The sines+noise+transients spectral model follows a natural perceptual decomposition of sound into three qualitatively different components: ``tones'', ``noises'', and ``attacks''. This compact representation for sound is useful for both musical manipulations and data compression. It has been used, for example, to create an audio compression format comparable in quality to MPEG-AAC [23,24,16] (at 32 kbits/s), yet it can be time-scaled or frequency-shifted without introducing objectionable artifacts [140].

### Time-Scale Modification of Sinusoidal Models

Sinusoidal models naturally support *time-scale modification*
(TSM) (and *frequency-scaling*, its Fourier dual), because the
original signal is replaced by oscillator amplitude and
frequency *envelopes* which are easily time-scaled without
causing unnatural artifacts. When amplitude or frequency envelopes
are rescaled in time, the oscillators are allowed to run continuously
under them, thereby avoiding artifacts. Similarly, in
sines-plus-noise synthesis, the time-varying noise-filter is a
time-frequency envelope that can be smoothly rescaled along either
dimension.

When time-stretching, say, a sines+noise model, transients are ``smeared out'' over time. In sines+noise+transients models, transients may be time-shifted instead. However, while this sounds very good when it works, it can be difficult to detect and preserve each and every transient in the signal. In fact, it can become difficult to define exactly what is meant by the term ``transient''. For example, an abrupt cello note onset is naturally defined as a starting transient for the note. If the note onset is then played in a more and more legato style, when is there no longer a starting transient? One idea is to define ``transientness'' as a variable between 0 and 1, so that the degree of TSM ``stretchiness'' for that time interval can be multiplied by (1-transientness).

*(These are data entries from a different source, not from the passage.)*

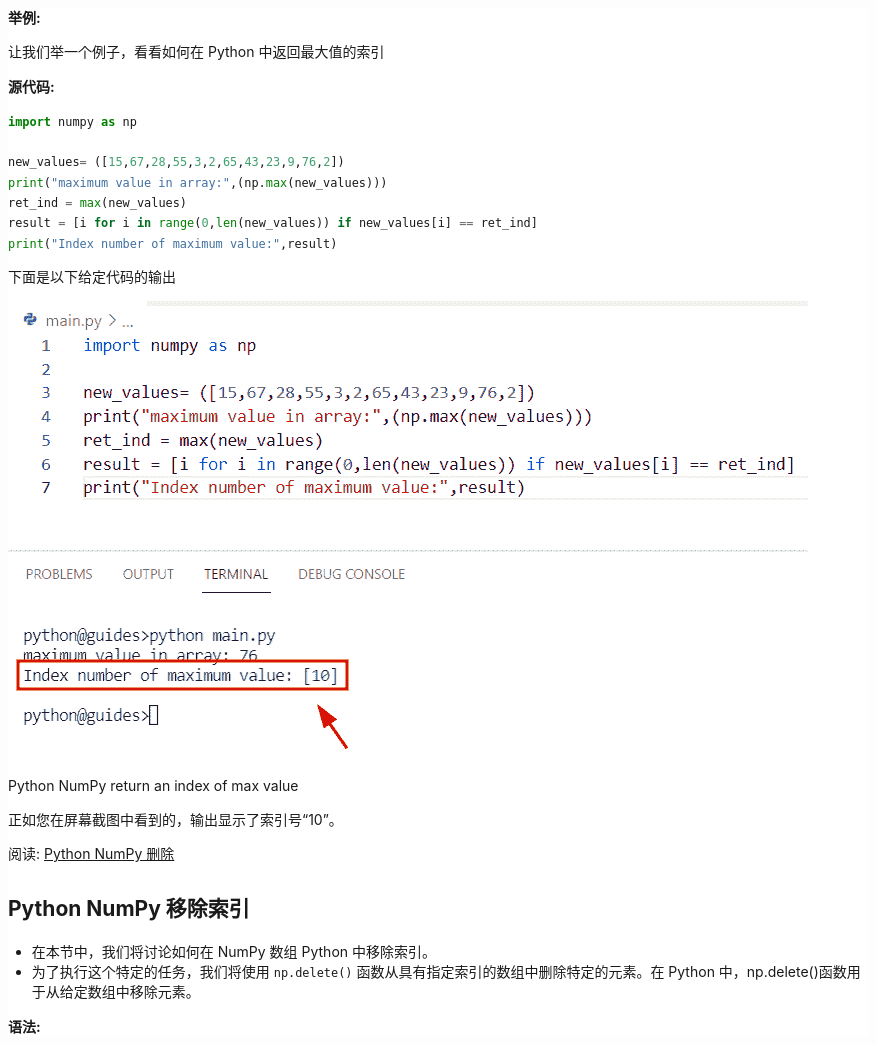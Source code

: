 **举例:**

让我们举一个例子，看看如何在 Python 中返回最大值的索引

**源代码:**

```py
import numpy as np

new_values= ([15,67,28,55,3,2,65,43,23,9,76,2])
print("maximum value in array:",(np.max(new_values)))
ret_ind = max(new_values)
result = [i for i in range(0,len(new_values)) if new_values[i] == ret_ind]
print("Index number of maximum value:",result)
```

下面是以下给定代码的输出

![Python NumPy return index of max value](img/05d980f9955cfb723b843f037a71c1c4.png "Python NumPy return index of max value")

Python NumPy return an index of max value

正如您在屏幕截图中看到的，输出显示了索引号“10”。

阅读: [Python NumPy 删除](https://pythonguides.com/python-numpy-delete/)

## Python NumPy 移除索引

*   在本节中，我们将讨论如何在 NumPy 数组 Python 中移除索引。
*   为了执行这个特定的任务，我们将使用 `np.delete()` 函数从具有指定索引的数组中删除特定的元素。在 Python 中，np.delete()函数用于从给定数组中移除元素。

**语法:**
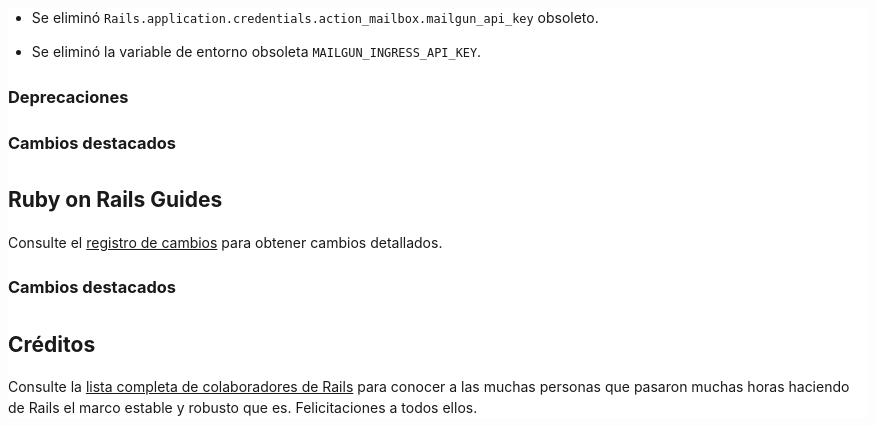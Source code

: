 *   Se eliminó `Rails.application.credentials.action_mailbox.mailgun_api_key` obsoleto.

*   Se eliminó la variable de entorno obsoleta `MAILGUN_INGRESS_API_KEY`.

### Deprecaciones

### Cambios destacados

Ruby on Rails Guides
--------------------

Consulte el [registro de cambios][guides] para obtener cambios detallados.

### Cambios destacados

Créditos
-------

Consulte la [lista completa de colaboradores de Rails](https://contributors.rubyonrails.org/) para conocer a las muchas personas que pasaron muchas horas haciendo de Rails el marco estable y robusto que es. Felicitaciones a todos ellos.

[railties]:       https://github.com/rails/rails/blob/7-0-stable/railties/CHANGELOG.md
[action-pack]:    https://github.com/rails/rails/blob/7-0-stable/actionpack/CHANGELOG.md
[action-view]:    https://github.com/rails/rails/blob/7-0-stable/actionview/CHANGELOG.md
[action-mailer]:  https://github.com/rails/rails/blob/7-0-stable/actionmailer/CHANGELOG.md
[action-cable]:   https://github.com/rails/rails/blob/7-0-stable/actioncable/CHANGELOG.md
[active-record]:  https://github.com/rails/rails/blob/7-0-stable/activerecord/CHANGELOG.md
[active-model]:   https://github.com/rails/rails/blob/7-0-stable/activemodel/CHANGELOG.md
[active-job]:     https://github.com/rails/rails/blob/7-0-stable/activejob/CHANGELOG.md
[action-text]:    https://github.com/rails/rails/blob/7-0-stable/actiontext/CHANGELOG.md
[guides]:         https://github.com/rails/rails/blob/7-0-stable/guides/CHANGELOG.md
[active-storage]: https://github.com/rails/rails/blob/7-0-stable/activestorage/CHANGELOG.md
[active-support]: https://github.com/rails/rails/blob/7-0-stable/activesupport/CHANGELOG.md
[action-mailbox]: https://github.com/rails/rails/blob/7-0-stable/actionmailbox/CHANGELOG.md


[railties]: https://github.com/rails/rails/blob/main/railties/CHANGELOG.md
[action-cable]: https://github.com/rails/rails/blob/main/actioncable/CHANGELOG.md
[action-pack]: https://github.com/rails/rails/blob/main/actionpack/CHANGELOG.md
[action-view]: https://github.com/rails/rails/blob/main/actionview/CHANGELOG.md
[action-mailer]: https://github.com/rails/rails/blob/main/actionmailer/CHANGELOG.md
[active-record]: https://github.com/rails/rails/blob/main/activerecord/CHANGELOG.md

Audio demonstrations of TSM and frequency-scaling based on the
sines+noise+transients model of Scott Levine may be found online at
`http://ccrma.stanford.edu/~jos/pdf/SMS.pdf`
.

See §9.9 for additional details.

### Further Reading

A 74-page summary of sinusoidal modeling of sound, including sines+noise modeling is given in [211]. An update on the activities in Xavier Serra's lab in Barcelona is given in a dedicated chapter of the DAFX Book [280]. Additional references related to sinusoidal modeling include [163,80,116,160,155,161,162,81,274,57,224,137,30].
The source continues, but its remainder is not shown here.